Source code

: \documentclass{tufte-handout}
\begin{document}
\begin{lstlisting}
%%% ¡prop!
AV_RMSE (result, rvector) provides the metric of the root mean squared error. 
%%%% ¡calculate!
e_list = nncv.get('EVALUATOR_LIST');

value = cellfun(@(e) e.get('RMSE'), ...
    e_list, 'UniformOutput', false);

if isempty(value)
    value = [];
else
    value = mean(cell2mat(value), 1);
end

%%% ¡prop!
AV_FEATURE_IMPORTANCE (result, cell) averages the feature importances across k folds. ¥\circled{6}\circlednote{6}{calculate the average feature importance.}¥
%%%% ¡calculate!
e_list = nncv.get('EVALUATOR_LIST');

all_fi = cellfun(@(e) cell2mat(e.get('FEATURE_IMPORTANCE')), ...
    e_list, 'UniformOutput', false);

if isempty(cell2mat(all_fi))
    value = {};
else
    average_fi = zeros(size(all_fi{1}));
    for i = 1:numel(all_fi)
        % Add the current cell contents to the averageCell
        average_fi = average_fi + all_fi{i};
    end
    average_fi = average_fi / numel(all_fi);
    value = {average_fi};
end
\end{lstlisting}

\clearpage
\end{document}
***
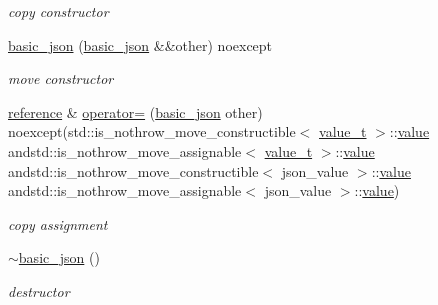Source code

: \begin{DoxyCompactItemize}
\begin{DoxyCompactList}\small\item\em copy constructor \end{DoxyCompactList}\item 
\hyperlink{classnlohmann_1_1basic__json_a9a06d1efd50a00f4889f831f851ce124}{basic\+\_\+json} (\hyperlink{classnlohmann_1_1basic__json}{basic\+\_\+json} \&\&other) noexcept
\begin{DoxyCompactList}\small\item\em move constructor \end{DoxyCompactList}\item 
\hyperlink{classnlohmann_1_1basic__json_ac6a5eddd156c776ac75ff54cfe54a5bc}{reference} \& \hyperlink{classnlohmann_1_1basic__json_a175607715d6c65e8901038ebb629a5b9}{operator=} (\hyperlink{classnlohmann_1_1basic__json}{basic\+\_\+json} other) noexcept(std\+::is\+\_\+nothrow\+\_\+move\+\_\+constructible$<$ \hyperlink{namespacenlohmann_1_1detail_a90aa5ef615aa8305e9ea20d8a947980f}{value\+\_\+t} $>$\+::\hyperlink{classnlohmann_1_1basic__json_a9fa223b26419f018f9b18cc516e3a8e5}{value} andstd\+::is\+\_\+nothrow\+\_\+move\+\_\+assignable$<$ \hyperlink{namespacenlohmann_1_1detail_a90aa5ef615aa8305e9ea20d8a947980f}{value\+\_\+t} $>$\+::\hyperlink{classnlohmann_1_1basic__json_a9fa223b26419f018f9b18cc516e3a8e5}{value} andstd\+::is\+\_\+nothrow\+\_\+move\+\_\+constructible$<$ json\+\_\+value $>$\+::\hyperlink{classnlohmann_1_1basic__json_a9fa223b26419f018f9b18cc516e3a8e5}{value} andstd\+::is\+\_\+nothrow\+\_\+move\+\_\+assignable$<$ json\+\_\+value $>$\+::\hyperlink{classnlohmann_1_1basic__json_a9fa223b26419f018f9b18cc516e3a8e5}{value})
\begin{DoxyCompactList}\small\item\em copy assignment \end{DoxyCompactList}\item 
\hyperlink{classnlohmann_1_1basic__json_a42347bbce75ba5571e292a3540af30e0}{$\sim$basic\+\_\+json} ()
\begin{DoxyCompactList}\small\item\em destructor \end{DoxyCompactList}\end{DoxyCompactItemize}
***
## [Exercise instructions]
Using the material above, gather every line that includes "cellfun".

## [Response below]
value = cellfun(@(e) e.get('RMSE'), ...
all_fi = cellfun(@(e) cell2mat(e.get('FEATURE_IMPORTANCE')), ...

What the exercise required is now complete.